The PV‑MoVe project, funded by the German Federal Ministry of Economic Affairs and Climate Action (BMWK) under the call “Promotion of research and development projects in the field of power electronics for energy efficiency increase (LES)”, was carried out from 2019 to 2022 and managed by the project carrier PTJ in Jülich. The main partner was SUMIDA Components & Modules GmbH, whose research and development activities are based in Obernzell, Germany. The project’s objective was to develop novel inductive components that enable fast switching in photovoltaic (PV) inverters, thereby improving energy efficiency and reducing weight. The authors of the report hold full responsibility for the content, and the project was supported financially by BMWK and overseen by PTJ.

Technically, the project achieved significant advances in the design, simulation, and dimensioning of inductive power elements for multiphase PV boosters and inverter chokes. A key milestone was the development of an optimized power choke capable of operating at a switching frequency of 100 kHz, a substantial increase from the conventional 20 kHz standard. This new design achieved a 60 % reduction in weight while maintaining performance, as illustrated in the comparative figures of the report. The weight distribution of a 25 kW inverter, based on the latest scientific state, was also optimized, demonstrating the practical applicability of the new components in real‑world systems.

The project also addressed ancillary challenges such as electromagnetic interference (EMI) filtering and demodulation.
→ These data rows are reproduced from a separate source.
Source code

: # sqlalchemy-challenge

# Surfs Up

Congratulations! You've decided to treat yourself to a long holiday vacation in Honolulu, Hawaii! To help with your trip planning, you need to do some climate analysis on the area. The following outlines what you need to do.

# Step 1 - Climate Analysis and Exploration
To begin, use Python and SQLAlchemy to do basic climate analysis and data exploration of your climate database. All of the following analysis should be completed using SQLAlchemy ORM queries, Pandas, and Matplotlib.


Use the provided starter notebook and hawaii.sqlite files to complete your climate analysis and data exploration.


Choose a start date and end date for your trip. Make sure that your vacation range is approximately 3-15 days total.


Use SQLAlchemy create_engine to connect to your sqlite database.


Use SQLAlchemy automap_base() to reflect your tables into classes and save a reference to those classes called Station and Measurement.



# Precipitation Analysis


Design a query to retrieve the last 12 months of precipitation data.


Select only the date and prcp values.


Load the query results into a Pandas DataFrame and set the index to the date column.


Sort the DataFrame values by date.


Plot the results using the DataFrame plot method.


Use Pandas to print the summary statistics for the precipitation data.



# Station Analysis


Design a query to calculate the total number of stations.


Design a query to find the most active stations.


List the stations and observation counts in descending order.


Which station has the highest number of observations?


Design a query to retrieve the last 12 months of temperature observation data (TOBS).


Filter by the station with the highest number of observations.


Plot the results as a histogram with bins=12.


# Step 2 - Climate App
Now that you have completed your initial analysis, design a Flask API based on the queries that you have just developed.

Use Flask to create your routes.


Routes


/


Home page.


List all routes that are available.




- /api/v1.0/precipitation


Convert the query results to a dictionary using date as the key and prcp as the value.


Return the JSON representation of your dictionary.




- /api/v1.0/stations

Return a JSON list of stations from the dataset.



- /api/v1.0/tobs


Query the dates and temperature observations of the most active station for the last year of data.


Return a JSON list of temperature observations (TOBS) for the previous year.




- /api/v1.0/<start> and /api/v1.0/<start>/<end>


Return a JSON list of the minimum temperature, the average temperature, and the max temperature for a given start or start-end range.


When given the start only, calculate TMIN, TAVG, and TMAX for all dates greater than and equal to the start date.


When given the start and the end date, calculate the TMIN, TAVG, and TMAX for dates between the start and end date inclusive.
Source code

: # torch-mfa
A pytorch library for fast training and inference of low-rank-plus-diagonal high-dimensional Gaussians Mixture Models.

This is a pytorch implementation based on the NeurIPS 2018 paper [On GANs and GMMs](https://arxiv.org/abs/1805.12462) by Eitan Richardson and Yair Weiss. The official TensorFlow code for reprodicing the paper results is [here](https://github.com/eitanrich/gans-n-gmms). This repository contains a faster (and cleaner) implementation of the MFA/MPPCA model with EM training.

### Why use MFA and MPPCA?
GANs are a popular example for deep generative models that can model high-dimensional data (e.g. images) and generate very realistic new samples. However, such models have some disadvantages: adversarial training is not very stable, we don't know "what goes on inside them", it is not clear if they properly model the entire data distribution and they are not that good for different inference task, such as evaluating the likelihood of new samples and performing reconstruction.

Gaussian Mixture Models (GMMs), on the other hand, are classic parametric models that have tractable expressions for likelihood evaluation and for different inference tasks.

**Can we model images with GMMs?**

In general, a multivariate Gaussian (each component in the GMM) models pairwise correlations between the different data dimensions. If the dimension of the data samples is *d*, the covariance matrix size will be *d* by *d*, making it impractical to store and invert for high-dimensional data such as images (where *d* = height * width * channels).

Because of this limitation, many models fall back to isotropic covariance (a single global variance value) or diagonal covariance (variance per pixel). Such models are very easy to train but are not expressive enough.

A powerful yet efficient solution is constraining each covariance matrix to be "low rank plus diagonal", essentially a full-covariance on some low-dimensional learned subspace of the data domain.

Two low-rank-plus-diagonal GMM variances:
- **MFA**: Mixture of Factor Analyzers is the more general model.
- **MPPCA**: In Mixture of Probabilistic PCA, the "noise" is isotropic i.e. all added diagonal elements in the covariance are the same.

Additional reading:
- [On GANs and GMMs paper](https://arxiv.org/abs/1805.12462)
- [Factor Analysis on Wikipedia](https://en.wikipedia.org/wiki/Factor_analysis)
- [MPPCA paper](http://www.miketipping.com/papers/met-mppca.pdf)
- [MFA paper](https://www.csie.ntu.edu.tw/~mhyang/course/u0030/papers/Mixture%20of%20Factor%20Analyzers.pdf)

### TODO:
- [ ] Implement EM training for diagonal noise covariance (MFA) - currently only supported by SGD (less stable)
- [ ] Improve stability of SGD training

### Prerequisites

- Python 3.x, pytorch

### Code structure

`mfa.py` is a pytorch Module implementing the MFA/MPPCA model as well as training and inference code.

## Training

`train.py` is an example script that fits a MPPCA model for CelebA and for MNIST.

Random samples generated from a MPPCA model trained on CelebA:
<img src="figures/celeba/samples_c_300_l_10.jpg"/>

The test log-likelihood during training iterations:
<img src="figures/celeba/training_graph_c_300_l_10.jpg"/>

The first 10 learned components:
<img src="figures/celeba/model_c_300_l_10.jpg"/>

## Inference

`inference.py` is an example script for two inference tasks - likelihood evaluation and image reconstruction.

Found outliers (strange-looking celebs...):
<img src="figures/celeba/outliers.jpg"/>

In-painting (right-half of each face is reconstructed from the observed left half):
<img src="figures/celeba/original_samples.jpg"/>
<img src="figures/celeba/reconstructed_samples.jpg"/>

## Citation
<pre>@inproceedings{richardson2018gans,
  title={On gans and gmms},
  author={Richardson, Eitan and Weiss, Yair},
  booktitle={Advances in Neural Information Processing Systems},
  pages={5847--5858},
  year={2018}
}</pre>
Dedicated simulation and design work produced efficient EMI filter modules that meet stringent regulatory requirements. Passive switching load components, including a galvanically isolated active snubber transformer, were simulated, designed, and dimensioned to improve voltage handling and reduce losses. Thermal management was tackled through the investigation of heat‑pipe and active cooling concepts, ensuring reliable operation at high switching frequencies. A calorimeter, upgraded with a dedicated drive unit, was developed to accurately measure loss power in the new magnetic elements, enabling precise model building and validation.

Iterative prototyping formed a core part of the effort. Two successive iterations of the inductive elements were fabricated and tested, with each cycle refining the low‑inductance assembly and interconnection techniques. Loss determination and model building were performed for each iteration, feeding back into the design cycle and ensuring convergence toward the target specifications. The project also produced a cooling concept tailored to the originally planned application, further enhancing the reliability of the high‑frequency inverter modules.

From a collaboration perspective, the project involved close coordination between SUMIDA and external research institutions, with joint work packages covering simulation, design, prototyping, and testing. The project’s outcomes are intended to be transferred into mid‑ to long‑term product and system solutions by SUMIDA, with production planned in Germany and worldwide distribution. The exploitation plan outlines economic and scientific benefits, including the integration of the new knowledge into future passive component development for other power classes, potential applications in electric mobility, uninterruptible power supplies, and battery storage systems, and the creation of new jobs through serial production.

In summary, the PV‑MoVe project delivered a suite of high‑performance inductive components that enable PV inverters to operate at 100 kHz with significant weight savings, while also advancing thermal management, EMI filtering, and loss measurement techniques. The collaboration between SUMIDA, PTJ, and other partners under BMWK funding has positioned the company to commercialize these innovations and expand its competitive edge in the power electronics market.